*** Opening of EXTRACTED INFORMATION ***
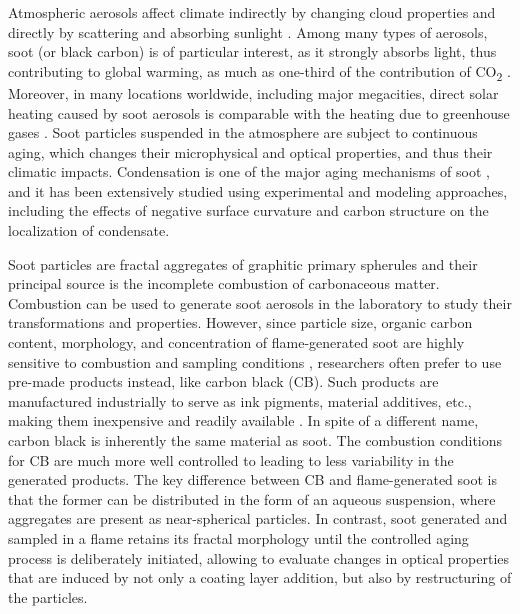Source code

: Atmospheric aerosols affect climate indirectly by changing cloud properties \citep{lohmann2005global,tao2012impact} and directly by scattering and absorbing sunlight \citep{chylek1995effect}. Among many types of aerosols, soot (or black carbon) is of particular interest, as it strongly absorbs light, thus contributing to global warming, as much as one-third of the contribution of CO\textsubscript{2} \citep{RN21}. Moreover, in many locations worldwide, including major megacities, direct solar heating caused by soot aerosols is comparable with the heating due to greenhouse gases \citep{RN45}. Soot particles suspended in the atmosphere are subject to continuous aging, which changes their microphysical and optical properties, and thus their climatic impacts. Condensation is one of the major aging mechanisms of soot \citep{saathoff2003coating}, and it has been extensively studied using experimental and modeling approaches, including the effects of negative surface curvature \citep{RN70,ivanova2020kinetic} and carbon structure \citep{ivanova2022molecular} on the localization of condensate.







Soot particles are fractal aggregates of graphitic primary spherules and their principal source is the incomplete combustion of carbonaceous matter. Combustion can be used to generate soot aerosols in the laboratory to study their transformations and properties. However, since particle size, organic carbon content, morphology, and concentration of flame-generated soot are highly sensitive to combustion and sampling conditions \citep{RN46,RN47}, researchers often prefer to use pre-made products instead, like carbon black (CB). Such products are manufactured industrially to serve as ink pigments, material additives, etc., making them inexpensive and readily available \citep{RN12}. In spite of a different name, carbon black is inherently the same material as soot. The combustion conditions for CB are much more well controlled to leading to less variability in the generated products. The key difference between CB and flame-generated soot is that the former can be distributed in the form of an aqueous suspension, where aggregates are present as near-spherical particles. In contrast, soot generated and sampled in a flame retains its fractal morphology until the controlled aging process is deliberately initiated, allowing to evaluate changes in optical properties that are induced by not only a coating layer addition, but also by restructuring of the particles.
*** Close of EXTRACTED INFORMATION ***
*** Opening of EXTRACTED INFORMATION ***
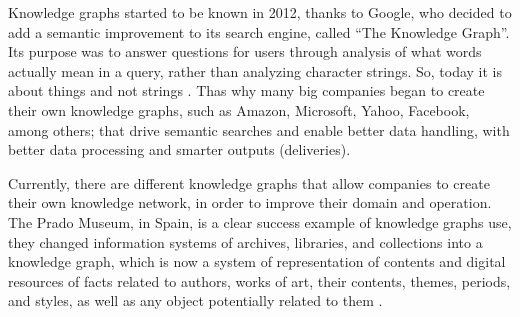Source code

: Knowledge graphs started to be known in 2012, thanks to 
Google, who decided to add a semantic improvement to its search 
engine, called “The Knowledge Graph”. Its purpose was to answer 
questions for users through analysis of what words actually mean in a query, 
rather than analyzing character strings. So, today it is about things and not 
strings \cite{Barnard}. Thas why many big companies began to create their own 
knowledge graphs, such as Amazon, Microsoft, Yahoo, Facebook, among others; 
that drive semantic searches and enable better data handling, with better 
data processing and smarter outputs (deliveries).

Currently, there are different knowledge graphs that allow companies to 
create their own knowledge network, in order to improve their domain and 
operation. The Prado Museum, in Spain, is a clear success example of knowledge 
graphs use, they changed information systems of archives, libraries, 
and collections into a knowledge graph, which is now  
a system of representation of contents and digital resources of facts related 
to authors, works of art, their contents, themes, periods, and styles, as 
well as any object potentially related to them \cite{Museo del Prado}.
*** Close of EXTRACTED INFORMATION ***
PROMPT: Each line above that contains the string "Prado" should be identified and copied.

SOLUTION TO THIS PROBLEM:
operation. The Prado Museum, in Spain, is a clear success example of knowledge 
well as any object potentially related to them \cite{Museo del Prado}.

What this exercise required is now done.